'''

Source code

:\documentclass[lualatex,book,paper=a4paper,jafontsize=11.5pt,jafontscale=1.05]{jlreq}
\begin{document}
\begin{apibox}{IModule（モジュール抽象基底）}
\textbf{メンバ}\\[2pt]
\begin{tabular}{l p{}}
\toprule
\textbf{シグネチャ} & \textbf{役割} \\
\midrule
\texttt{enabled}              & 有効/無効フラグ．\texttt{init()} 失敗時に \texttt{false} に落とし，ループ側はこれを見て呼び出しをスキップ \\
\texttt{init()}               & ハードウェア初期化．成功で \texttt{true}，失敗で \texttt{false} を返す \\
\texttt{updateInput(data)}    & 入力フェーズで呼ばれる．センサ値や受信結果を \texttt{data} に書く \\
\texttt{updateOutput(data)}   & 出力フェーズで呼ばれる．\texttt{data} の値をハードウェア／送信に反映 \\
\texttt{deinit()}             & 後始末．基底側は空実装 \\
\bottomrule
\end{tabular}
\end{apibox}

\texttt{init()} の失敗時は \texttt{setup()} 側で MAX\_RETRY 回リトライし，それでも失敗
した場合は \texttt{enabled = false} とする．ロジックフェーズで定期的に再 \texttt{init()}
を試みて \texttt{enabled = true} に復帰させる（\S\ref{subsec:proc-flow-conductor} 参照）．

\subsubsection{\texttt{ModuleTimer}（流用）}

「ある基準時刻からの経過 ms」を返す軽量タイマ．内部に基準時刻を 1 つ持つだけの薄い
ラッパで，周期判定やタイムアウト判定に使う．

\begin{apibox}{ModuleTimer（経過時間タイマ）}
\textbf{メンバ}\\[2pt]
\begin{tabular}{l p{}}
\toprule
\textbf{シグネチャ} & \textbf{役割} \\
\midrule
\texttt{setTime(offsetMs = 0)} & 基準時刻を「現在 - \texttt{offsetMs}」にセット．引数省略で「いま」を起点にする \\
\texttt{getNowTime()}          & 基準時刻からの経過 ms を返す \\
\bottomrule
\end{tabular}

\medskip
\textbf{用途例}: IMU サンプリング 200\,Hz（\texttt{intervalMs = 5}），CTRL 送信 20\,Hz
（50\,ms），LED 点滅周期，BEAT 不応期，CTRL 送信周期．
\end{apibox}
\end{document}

'''
'''

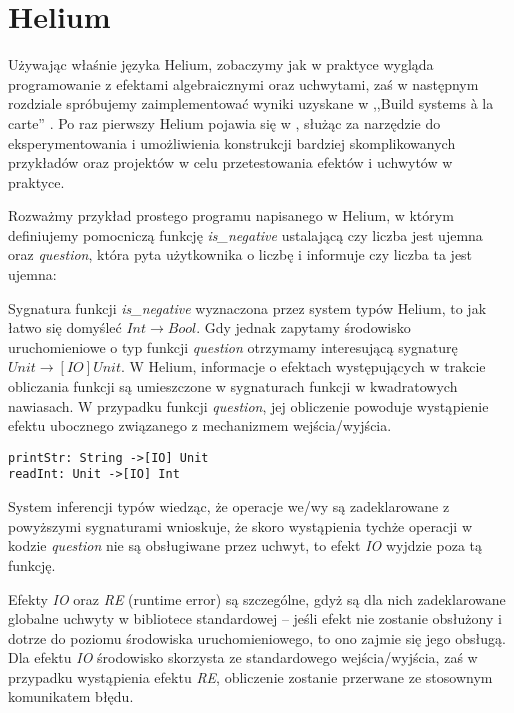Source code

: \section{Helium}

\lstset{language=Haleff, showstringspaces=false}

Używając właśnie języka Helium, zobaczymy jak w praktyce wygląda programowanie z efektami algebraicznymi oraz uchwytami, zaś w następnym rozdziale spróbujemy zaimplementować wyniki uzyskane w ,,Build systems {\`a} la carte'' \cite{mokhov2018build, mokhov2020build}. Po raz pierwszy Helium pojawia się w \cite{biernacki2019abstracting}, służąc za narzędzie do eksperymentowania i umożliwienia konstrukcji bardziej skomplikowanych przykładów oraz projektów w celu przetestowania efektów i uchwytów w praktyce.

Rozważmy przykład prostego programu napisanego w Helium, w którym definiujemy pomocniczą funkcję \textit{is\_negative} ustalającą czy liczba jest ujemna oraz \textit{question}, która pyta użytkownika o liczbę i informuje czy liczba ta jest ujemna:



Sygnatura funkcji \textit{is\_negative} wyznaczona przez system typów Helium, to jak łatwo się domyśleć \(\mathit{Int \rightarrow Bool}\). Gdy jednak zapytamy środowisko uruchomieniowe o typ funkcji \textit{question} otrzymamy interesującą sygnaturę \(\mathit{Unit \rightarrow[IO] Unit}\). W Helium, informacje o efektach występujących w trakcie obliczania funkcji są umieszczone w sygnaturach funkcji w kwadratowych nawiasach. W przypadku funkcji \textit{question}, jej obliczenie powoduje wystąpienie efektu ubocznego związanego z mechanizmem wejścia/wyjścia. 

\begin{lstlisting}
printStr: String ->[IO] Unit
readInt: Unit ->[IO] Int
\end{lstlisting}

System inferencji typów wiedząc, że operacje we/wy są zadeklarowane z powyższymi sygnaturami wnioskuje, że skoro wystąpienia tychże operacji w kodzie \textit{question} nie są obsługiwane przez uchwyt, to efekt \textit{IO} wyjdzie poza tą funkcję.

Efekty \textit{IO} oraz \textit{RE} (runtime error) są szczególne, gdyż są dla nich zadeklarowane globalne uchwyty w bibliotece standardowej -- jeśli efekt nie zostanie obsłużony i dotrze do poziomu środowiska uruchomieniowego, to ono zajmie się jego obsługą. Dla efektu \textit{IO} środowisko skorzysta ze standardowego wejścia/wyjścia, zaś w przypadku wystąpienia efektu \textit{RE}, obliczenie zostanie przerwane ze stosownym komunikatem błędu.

'''
'''

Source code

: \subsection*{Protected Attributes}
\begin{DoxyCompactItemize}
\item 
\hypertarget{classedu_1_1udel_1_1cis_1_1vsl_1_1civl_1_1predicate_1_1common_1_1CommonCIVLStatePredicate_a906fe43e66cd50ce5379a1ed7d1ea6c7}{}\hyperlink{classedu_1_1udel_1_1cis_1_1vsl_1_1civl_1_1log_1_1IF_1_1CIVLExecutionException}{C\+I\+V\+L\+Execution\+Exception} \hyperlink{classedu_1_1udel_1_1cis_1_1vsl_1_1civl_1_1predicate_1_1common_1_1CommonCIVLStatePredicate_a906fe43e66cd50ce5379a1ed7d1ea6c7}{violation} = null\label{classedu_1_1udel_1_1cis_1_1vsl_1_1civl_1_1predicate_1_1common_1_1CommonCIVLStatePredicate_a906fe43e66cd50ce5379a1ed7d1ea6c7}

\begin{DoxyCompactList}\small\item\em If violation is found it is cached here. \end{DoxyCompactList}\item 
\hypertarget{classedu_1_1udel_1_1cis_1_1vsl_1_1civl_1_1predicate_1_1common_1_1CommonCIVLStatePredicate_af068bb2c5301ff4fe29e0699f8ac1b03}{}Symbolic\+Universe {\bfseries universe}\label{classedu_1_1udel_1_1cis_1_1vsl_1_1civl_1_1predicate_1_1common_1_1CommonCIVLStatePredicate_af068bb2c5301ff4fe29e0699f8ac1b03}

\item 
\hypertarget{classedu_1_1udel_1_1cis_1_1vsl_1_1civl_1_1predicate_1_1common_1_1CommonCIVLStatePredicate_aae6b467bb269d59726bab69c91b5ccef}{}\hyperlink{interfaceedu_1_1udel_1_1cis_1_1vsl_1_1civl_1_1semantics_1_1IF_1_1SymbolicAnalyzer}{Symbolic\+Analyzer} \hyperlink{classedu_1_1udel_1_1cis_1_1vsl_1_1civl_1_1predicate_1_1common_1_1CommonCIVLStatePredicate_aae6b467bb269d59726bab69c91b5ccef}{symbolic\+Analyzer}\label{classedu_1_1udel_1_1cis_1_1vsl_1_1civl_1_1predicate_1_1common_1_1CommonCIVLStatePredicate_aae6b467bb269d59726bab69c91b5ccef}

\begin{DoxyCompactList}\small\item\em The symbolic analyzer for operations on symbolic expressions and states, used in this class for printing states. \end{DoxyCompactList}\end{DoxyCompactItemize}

'''

## [Work order]
Please give again the lines above between the line holding "readInt: Unit ->[IO] Int" and the line holding "stosownym komunikatem błędu.", inclusive, exactly as they are and with nothing added.

## [Solution to this task]
readInt: Unit ->[IO] Int
\end{lstlisting}

System inferencji typów wiedząc, że operacje we/wy są zadeklarowane z powyższymi sygnaturami wnioskuje, że skoro wystąpienia tychże operacji w kodzie \textit{question} nie są obsługiwane przez uchwyt, to efekt \textit{IO} wyjdzie poza tą funkcję.

Efekty \textit{IO} oraz \textit{RE} (runtime error) są szczególne, gdyż są dla nich zadeklarowane globalne uchwyty w bibliotece standardowej -- jeśli efekt nie zostanie obsłużony i dotrze do poziomu środowiska uruchomieniowego, to ono zajmie się jego obsługą. Dla efektu \textit{IO} środowisko skorzysta ze standardowego wejścia/wyjścia, zaś w przypadku wystąpienia efektu \textit{RE}, obliczenie zostanie przerwane ze stosownym komunikatem błędu.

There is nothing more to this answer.